Once the line with "You can now" is found in the entries below, print it and each following line exactly, stopping after the line with "- 📫 How to reach"; print nothing else.

====== Data for processing

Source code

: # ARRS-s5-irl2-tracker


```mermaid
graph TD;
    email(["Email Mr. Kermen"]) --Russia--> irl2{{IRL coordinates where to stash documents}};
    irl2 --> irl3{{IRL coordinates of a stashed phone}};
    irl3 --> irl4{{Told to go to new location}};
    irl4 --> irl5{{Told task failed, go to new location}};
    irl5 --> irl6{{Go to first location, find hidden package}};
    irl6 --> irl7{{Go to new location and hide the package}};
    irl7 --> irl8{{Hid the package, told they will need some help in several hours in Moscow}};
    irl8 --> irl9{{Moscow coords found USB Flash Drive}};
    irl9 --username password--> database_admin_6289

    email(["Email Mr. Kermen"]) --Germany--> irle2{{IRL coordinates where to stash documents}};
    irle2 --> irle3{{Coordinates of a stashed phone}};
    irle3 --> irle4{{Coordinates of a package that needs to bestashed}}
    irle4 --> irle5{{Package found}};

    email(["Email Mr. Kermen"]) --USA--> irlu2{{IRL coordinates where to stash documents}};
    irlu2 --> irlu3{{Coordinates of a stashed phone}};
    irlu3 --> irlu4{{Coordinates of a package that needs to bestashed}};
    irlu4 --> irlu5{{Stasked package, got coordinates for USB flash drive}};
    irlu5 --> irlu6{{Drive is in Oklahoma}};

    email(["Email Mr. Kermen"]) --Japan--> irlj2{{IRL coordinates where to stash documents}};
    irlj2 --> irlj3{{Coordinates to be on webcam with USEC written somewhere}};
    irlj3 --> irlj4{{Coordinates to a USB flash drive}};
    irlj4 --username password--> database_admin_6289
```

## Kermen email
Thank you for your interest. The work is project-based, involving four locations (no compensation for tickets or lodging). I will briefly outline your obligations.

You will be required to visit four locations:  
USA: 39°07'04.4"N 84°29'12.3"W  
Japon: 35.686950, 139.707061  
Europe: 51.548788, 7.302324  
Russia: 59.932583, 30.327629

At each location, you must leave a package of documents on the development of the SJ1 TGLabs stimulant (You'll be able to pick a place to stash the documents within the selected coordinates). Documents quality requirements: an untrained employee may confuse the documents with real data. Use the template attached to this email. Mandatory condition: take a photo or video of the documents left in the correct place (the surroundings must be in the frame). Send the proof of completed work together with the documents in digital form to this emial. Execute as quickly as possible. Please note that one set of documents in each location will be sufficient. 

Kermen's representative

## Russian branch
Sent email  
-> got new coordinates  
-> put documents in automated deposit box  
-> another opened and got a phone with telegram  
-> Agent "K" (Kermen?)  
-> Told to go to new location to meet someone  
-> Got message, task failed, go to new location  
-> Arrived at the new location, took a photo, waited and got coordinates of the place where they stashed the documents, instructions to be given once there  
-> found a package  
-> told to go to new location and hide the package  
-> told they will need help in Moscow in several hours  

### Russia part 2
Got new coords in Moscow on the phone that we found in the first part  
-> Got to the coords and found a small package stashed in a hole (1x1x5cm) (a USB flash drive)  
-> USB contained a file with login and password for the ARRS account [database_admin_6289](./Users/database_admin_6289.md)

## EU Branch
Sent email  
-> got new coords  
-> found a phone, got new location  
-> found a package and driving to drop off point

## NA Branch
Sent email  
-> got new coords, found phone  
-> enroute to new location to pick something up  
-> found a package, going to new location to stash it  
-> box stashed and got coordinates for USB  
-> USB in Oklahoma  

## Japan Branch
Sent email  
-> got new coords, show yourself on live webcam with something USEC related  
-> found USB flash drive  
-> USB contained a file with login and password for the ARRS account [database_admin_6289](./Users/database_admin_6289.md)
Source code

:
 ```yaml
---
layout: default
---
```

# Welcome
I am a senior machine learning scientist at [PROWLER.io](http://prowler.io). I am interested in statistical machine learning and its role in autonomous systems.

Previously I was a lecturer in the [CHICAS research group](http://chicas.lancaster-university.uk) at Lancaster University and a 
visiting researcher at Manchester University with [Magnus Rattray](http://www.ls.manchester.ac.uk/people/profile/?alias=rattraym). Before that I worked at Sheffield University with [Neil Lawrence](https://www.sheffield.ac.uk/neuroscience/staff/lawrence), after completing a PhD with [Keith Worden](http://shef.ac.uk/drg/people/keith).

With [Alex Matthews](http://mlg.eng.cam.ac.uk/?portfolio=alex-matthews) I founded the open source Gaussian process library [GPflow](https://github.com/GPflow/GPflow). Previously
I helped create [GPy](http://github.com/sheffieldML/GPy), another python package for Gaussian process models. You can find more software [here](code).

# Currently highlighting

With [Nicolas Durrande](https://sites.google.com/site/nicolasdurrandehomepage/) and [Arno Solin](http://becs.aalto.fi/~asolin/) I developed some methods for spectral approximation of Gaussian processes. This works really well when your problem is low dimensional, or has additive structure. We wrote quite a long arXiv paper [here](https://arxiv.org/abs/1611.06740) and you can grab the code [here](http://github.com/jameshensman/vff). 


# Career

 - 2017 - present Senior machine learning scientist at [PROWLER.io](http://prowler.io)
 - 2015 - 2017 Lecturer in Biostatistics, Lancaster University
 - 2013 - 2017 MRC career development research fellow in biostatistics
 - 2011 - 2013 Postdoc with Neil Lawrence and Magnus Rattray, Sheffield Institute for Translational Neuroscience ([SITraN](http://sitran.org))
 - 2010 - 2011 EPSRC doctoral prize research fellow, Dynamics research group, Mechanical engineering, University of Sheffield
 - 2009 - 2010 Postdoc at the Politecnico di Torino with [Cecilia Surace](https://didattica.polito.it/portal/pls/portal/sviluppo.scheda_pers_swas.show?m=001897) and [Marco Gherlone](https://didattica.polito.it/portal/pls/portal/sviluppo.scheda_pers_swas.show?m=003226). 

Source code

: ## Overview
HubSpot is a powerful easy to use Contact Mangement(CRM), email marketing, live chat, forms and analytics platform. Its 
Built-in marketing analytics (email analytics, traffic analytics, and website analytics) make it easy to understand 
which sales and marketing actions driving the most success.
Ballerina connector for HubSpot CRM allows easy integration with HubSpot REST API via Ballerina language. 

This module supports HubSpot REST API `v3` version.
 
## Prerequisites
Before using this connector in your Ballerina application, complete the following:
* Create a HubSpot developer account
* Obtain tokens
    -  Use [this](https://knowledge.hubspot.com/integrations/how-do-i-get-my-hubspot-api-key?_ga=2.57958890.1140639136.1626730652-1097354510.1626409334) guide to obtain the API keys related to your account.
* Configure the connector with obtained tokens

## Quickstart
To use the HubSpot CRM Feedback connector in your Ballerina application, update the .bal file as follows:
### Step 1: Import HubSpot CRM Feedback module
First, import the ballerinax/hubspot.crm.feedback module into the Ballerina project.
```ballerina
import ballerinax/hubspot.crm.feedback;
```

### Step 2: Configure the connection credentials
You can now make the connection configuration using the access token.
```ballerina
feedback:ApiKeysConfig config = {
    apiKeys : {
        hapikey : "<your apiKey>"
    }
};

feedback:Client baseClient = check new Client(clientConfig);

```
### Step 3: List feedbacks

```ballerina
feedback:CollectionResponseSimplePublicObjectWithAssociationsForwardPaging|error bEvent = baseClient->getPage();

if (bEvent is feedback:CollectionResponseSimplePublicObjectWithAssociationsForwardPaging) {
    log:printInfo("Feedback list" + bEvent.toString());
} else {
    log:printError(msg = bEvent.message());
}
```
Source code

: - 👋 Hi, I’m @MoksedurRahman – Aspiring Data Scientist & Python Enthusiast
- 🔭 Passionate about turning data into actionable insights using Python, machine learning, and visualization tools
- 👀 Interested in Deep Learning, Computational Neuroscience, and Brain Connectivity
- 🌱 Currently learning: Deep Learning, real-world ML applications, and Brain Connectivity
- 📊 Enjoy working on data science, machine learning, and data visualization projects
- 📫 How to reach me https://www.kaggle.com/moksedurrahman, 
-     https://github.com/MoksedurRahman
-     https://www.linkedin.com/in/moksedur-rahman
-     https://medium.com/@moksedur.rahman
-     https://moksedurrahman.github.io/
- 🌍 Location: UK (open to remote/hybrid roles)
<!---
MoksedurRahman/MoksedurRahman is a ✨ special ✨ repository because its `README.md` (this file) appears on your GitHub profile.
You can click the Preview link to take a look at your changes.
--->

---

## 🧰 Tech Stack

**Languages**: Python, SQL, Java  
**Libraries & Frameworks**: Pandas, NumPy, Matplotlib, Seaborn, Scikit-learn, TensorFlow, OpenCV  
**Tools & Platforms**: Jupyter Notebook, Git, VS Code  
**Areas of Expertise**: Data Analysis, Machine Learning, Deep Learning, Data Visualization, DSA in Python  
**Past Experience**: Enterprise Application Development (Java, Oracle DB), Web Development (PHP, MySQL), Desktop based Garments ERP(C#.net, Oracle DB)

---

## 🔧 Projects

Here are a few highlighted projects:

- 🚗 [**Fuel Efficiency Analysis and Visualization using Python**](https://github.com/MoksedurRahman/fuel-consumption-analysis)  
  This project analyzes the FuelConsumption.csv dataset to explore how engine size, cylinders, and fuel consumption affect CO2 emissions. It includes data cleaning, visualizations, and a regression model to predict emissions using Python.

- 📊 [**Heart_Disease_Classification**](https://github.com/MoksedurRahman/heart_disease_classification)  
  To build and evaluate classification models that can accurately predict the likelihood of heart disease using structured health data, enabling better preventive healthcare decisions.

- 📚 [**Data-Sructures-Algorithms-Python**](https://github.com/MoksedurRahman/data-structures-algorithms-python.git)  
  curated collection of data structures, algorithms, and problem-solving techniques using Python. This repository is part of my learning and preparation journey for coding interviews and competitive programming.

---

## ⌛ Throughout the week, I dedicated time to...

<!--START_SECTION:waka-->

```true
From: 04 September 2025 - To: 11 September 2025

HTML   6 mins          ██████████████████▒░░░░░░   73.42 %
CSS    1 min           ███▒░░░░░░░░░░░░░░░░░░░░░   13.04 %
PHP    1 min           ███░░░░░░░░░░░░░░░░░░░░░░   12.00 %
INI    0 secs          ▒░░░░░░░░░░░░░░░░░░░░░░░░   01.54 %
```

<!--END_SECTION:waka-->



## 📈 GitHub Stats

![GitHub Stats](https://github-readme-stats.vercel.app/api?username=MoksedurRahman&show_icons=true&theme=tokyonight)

============
====== Data for processing

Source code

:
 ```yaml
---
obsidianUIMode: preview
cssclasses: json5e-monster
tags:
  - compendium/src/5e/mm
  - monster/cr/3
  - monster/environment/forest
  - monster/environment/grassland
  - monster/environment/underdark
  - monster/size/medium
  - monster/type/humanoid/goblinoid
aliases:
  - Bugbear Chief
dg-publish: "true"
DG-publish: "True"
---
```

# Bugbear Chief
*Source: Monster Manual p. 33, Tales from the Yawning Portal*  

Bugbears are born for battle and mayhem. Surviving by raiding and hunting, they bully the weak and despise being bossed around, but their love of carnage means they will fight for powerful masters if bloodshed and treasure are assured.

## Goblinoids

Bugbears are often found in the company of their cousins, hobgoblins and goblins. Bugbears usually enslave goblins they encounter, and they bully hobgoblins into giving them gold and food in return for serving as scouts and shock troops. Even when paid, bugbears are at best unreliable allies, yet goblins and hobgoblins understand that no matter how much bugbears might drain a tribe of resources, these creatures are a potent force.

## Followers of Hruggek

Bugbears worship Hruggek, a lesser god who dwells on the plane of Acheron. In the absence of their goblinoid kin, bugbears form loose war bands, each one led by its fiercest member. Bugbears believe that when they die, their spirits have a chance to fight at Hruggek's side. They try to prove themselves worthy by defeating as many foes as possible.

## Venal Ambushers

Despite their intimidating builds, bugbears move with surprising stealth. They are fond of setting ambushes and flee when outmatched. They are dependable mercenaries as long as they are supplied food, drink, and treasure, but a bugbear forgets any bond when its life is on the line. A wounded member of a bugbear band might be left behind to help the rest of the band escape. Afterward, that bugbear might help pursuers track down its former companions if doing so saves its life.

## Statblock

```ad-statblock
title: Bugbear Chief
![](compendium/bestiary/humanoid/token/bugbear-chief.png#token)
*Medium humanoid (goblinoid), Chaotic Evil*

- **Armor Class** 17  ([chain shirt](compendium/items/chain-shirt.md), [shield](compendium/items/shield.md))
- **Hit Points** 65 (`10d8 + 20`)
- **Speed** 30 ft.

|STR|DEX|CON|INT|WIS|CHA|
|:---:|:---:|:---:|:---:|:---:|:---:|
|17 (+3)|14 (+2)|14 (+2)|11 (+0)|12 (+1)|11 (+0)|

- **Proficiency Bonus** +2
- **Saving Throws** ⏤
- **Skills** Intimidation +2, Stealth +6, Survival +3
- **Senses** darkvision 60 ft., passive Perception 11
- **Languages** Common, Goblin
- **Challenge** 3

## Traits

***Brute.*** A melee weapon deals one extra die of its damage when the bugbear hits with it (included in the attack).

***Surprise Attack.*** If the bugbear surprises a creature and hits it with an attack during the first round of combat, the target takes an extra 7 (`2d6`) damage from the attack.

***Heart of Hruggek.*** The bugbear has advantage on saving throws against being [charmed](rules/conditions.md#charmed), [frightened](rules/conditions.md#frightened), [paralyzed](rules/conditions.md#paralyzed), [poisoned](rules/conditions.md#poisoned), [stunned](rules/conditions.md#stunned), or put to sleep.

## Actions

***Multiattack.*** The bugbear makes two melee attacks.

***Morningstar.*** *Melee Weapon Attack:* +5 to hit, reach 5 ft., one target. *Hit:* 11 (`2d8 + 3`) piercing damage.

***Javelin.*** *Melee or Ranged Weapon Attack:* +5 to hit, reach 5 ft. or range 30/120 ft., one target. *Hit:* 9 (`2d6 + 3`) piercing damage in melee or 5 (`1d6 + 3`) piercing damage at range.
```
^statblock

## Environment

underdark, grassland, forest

============

#### Completed exercise:
You can now make the connection configuration using the access token.
```ballerina
feedback:ApiKeysConfig config = {
    apiKeys : {
        hapikey : "<your apiKey>"
    }
};

feedback:Client baseClient = check new Client(clientConfig);

```
### Step 3: List feedbacks

```ballerina
feedback:CollectionResponseSimplePublicObjectWithAssociationsForwardPaging|error bEvent = baseClient->getPage();

if (bEvent is feedback:CollectionResponseSimplePublicObjectWithAssociationsForwardPaging) {
    log:printInfo("Feedback list" + bEvent.toString());
} else {
    log:printError(msg = bEvent.message());
}
```
Source code

: - 👋 Hi, I’m @MoksedurRahman – Aspiring Data Scientist & Python Enthusiast
- 🔭 Passionate about turning data into actionable insights using Python, machine learning, and visualization tools
- 👀 Interested in Deep Learning, Computational Neuroscience, and Brain Connectivity
- 🌱 Currently learning: Deep Learning, real-world ML applications, and Brain Connectivity
- 📊 Enjoy working on data science, machine learning, and data visualization projects
- 📫 How to reach me https://www.kaggle.com/moksedurrahman, 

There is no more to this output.